A isenção do Imposto de Renda Pessoa Física para salários de até R$ 5 mil deve injetar R$ 1,7 bilhão por ano na economia do Nordeste. A estimativa é da Superintendência do Desenvolvimento do Nordeste. A medida entra em vigor em janeiro de 2026 e integra a Lei nº 15.250/2025, sancionada pelo presidente Luiz Inácio Lula da Silva.
Na Paraíba, a ampliação da isenção deve elevar a renda disponível em cerca de R$ 6,4 milhões por mês. O valor coloca o estado em posição intermediária no Nordeste. O resultado supera Sergipe e Piauí, mas fica abaixo de Rio Grande do Norte e Maranhão.
Comparação entre estados do Nordeste
A Bahia lidera o impacto mensal, com aproximadamente R$ 40 milhões, seguida por Pernambuco, com quase R$ 27 milhões, e Ceará, com cerca de R$ 20 milhões. Juntos, os três estados concentram mais de 68% do acréscimo mensal regional. Maranhão registra cerca de R$ 11 milhões por mês. Rio Grande do Norte alcança quase R$ 7 milhões. Alagoas e Paraíba aparecem na faixa intermediária. Sergipe e Piauí apresentam os menores volumes, próximos de R$ 5 milhões mensais.
O estudo aponta aumento médio mensal de R$ 126,7 milhões na renda disponível do Nordeste. A Sudene avalia que famílias com maior propensão ao consumo devem movimentar comércio e serviços locais. O superintendente da Sudene, Francisco Alexandre, afirma que a medida fortalece o poder de compra e estimula a economia regional. “A ampliação da isenção cria condições reais para mais trabalhadores movimentarem o comércio e a produção”, analisou.

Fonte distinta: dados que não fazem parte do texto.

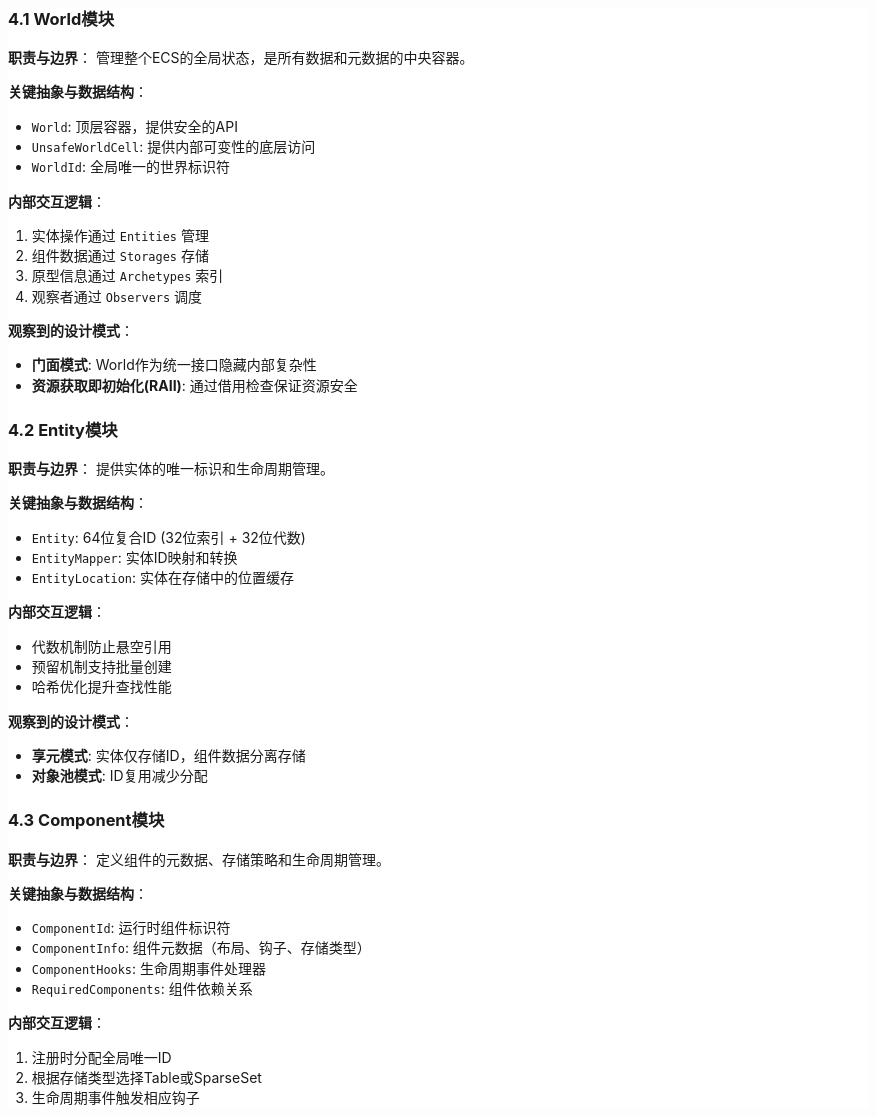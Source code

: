 ### 4.1 World模块

**职责与边界**：
管理整个ECS的全局状态，是所有数据和元数据的中央容器。

**关键抽象与数据结构**：
- `World`: 顶层容器，提供安全的API
- `UnsafeWorldCell`: 提供内部可变性的底层访问
- `WorldId`: 全局唯一的世界标识符

**内部交互逻辑**：
1. 实体操作通过 `Entities` 管理
2. 组件数据通过 `Storages` 存储
3. 原型信息通过 `Archetypes` 索引
4. 观察者通过 `Observers` 调度

**观察到的设计模式**：
- **门面模式**: World作为统一接口隐藏内部复杂性
- **资源获取即初始化(RAII)**: 通过借用检查保证资源安全

### 4.2 Entity模块

**职责与边界**：
提供实体的唯一标识和生命周期管理。

**关键抽象与数据结构**：
- `Entity`: 64位复合ID (32位索引 + 32位代数)
- `EntityMapper`: 实体ID映射和转换
- `EntityLocation`: 实体在存储中的位置缓存

**内部交互逻辑**：
- 代数机制防止悬空引用
- 预留机制支持批量创建
- 哈希优化提升查找性能

**观察到的设计模式**：
- **享元模式**: 实体仅存储ID，组件数据分离存储
- **对象池模式**: ID复用减少分配

### 4.3 Component模块

**职责与边界**：
定义组件的元数据、存储策略和生命周期管理。

**关键抽象与数据结构**：
- `ComponentId`: 运行时组件标识符
- `ComponentInfo`: 组件元数据（布局、钩子、存储类型）
- `ComponentHooks`: 生命周期事件处理器
- `RequiredComponents`: 组件依赖关系

**内部交互逻辑**：
1. 注册时分配全局唯一ID
2. 根据存储类型选择Table或SparseSet
3. 生命周期事件触发相应钩子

Comparação com dados nacionais
No cenário nacional, o Governo Federal projeta renúncia fiscal de R$ 25,8 bilhões por ano, beneficiando cerca de 15 milhões de contribuintes. O Nordeste responde por aproximadamente 7% desse total, proporção alinhada ao peso regional no mercado formal. Segundo a Sudene, mesmo abaixo de R$ 2 bilhões anuais, o impacto regional ganha força pelo efeito multiplicador do consumo das famílias. O economista da Sudene, Miguel Vieira, explica que a renda extra pode ampliar gastos básicos e estimular investimentos empresariais. “O consumo adicional incentiva desde a feira mensal até decisões de expansão produtiva”, comentou.
A Sudene organizou vínculos formais por faixas salariais e aplicou valores centrais de renda. A equipe utilizou a calculadora do Departamento Intersindical de Estatística e Estudos Socioeconômicos para estimar descontos. O modelo seguiu os critérios da Lei nº 15.270/2025.